Problem
Search the records below for the word "paradoxes" and show every line where it occurs.

Material supplied
┌──
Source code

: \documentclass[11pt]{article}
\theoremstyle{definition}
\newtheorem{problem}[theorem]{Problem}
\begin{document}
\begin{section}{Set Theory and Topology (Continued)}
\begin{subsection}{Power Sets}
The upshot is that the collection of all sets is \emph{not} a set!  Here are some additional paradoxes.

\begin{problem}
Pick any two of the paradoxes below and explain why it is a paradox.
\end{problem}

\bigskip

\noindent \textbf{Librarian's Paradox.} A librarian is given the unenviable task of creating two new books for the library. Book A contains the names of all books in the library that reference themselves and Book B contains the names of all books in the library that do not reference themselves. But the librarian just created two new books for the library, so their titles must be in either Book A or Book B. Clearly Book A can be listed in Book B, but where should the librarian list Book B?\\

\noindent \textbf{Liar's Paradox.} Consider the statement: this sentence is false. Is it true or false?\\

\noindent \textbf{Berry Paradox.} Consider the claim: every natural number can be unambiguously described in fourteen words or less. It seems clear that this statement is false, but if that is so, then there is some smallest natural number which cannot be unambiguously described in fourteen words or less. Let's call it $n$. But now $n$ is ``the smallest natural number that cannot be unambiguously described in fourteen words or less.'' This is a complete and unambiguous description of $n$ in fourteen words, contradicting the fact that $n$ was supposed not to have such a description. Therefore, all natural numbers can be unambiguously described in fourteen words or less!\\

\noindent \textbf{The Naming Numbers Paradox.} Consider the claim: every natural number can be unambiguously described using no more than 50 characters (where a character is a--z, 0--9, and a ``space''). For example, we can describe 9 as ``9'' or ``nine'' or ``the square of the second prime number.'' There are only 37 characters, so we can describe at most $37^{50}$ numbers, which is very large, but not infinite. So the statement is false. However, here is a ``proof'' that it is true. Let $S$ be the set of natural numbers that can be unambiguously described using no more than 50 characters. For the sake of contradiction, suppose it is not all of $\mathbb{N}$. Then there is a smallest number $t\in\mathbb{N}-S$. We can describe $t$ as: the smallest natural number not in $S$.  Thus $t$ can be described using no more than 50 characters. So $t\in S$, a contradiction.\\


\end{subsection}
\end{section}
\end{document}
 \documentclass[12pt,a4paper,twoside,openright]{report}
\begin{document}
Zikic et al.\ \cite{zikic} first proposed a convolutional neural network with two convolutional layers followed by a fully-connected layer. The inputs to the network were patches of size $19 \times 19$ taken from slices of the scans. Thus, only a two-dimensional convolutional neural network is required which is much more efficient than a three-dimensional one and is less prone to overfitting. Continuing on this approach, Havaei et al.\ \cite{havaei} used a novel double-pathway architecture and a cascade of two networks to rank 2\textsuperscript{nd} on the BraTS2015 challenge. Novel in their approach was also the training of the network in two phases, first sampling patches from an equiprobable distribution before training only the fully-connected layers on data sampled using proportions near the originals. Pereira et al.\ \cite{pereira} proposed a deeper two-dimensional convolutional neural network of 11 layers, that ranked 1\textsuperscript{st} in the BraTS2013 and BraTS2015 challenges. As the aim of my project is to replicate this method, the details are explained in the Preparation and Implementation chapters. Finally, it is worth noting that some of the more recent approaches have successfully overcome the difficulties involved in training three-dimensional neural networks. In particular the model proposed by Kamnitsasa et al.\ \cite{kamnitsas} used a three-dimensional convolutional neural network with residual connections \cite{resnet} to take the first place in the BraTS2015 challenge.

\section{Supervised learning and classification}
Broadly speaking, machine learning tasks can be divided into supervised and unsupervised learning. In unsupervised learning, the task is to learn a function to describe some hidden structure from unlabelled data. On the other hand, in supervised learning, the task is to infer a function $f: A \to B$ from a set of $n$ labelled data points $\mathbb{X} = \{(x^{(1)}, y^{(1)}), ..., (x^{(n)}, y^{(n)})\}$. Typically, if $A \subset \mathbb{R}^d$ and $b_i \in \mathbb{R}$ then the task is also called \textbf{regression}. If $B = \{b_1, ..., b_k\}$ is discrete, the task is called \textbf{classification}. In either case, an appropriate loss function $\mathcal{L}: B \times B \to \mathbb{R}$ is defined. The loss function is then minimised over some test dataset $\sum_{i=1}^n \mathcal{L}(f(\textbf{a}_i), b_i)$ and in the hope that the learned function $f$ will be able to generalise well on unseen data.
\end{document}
└──
Response
The upshot is that the collection of all sets is \emph{not} a set!  Here are some additional paradoxes.
Pick any two of the paradoxes below and explain why it is a paradox.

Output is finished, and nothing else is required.